===== SOURCE MATERIAL

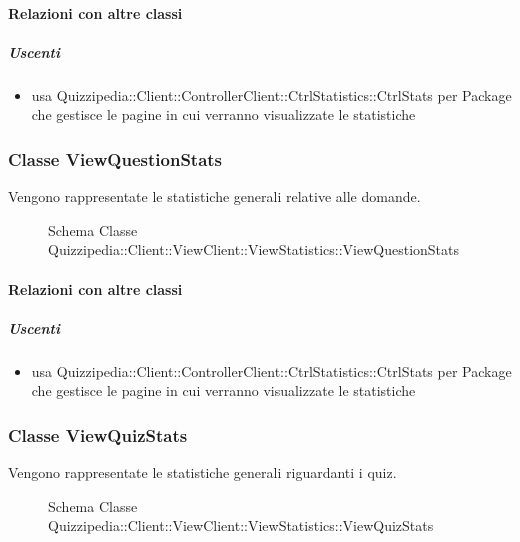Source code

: \paragraph{Relazioni con altre classi}
\subparagraph{Uscenti}
\begin{itemize}
\item usa Quizzipedia::Client::ControllerClient::CtrlStatistics::CtrlStats per Package che gestisce le pagine in cui verranno visualizzate le statistiche
\end{itemize}
\subsubsection{Classe ViewQuestionStats}
Vengono rappresentate le statistiche generali relative alle domande.
\begin{figure}[H]
\centering
\noindent{}
\caption[Schema Classe ViewQuestionStats]{Schema Classe Quizzipedia::Client::ViewClient::ViewStatistics::ViewQuestionStats}
\end{figure}
\paragraph{Relazioni con altre classi}
\subparagraph{Uscenti}
\begin{itemize}
\item usa Quizzipedia::Client::ControllerClient::CtrlStatistics::CtrlStats per Package che gestisce le pagine in cui verranno visualizzate le statistiche
\end{itemize}
\subsubsection{Classe ViewQuizStats}
Vengono rappresentate le statistiche generali riguardanti i quiz.
\begin{figure}[H]
\centering
\noindent{}
\caption[Schema Classe ViewQuizStats]{Schema Classe Quizzipedia::Client::ViewClient::ViewStatistics::ViewQuizStats}
\end{figure}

==========

*YOUR INSTRUCTIONS:* Please return every line in the data that includes the string "Classe".

*RESULT FOR THIS EXERCISE:*
\subsubsection{Classe ViewQuestionStats}
\caption[Schema Classe ViewQuestionStats]{Schema Classe Quizzipedia::Client::ViewClient::ViewStatistics::ViewQuestionStats}
\subsubsection{Classe ViewQuizStats}
\caption[Schema Classe ViewQuizStats]{Schema Classe Quizzipedia::Client::ViewClient::ViewStatistics::ViewQuizStats}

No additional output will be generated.